__What the task requires__.
With the entries below as the source, tally the lines that contain the string "sudo" and give the number only.

__Provided data__.
_ _ _ _ _

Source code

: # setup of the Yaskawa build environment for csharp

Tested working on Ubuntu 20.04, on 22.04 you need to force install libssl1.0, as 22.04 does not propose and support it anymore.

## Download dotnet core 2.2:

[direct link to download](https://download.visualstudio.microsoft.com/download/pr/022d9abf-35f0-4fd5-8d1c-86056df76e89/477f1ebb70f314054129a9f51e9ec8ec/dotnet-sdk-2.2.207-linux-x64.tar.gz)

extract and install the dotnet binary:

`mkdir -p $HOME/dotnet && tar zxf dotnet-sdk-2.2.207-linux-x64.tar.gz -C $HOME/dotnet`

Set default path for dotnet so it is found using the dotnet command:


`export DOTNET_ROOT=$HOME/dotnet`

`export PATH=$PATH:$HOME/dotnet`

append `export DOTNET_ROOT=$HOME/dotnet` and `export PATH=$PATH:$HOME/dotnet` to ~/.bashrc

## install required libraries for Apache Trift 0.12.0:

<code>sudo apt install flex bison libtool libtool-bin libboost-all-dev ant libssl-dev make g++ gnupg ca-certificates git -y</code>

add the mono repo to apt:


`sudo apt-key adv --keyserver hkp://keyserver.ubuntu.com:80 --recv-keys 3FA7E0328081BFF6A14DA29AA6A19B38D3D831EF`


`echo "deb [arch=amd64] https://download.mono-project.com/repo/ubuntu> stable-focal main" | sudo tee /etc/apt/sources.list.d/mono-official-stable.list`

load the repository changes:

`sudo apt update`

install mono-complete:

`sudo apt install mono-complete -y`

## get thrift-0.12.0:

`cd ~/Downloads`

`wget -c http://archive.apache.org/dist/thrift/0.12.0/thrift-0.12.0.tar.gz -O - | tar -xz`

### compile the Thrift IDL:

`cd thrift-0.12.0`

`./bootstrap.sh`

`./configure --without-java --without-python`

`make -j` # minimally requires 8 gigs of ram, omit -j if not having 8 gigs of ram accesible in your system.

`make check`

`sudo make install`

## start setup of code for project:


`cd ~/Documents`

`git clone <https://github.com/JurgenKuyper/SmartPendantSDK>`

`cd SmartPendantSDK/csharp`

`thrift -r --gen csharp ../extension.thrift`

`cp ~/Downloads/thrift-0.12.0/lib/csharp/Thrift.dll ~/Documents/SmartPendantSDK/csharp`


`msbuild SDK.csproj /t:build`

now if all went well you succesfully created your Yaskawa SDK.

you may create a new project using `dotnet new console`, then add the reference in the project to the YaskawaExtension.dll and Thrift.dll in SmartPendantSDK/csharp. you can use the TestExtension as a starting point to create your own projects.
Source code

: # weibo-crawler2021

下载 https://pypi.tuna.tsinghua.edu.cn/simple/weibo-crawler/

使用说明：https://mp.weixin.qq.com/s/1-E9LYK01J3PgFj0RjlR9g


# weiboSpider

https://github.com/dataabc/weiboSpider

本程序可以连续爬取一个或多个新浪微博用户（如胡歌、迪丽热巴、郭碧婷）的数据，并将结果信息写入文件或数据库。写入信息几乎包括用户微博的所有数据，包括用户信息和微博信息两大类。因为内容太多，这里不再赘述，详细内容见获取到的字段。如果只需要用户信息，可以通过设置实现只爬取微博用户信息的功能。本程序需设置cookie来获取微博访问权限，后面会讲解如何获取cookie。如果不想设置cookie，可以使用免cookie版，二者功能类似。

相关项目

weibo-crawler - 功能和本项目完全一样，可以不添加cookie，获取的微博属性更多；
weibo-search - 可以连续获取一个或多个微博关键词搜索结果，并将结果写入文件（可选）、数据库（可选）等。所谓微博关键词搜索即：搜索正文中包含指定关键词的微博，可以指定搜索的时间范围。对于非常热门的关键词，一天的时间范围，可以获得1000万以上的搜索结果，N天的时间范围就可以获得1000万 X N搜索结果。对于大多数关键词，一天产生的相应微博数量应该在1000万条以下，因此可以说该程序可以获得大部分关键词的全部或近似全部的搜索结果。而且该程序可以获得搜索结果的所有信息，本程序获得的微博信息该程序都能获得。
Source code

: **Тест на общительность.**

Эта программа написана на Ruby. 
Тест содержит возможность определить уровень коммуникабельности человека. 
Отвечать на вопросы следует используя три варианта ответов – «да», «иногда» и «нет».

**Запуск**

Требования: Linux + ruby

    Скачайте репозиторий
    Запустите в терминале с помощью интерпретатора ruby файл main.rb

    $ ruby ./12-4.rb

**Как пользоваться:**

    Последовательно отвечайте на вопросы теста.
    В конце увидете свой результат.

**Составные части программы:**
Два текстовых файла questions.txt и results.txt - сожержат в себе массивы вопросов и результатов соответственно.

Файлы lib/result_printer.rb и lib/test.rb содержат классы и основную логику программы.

_ _ _ _ _

__Solution__.
6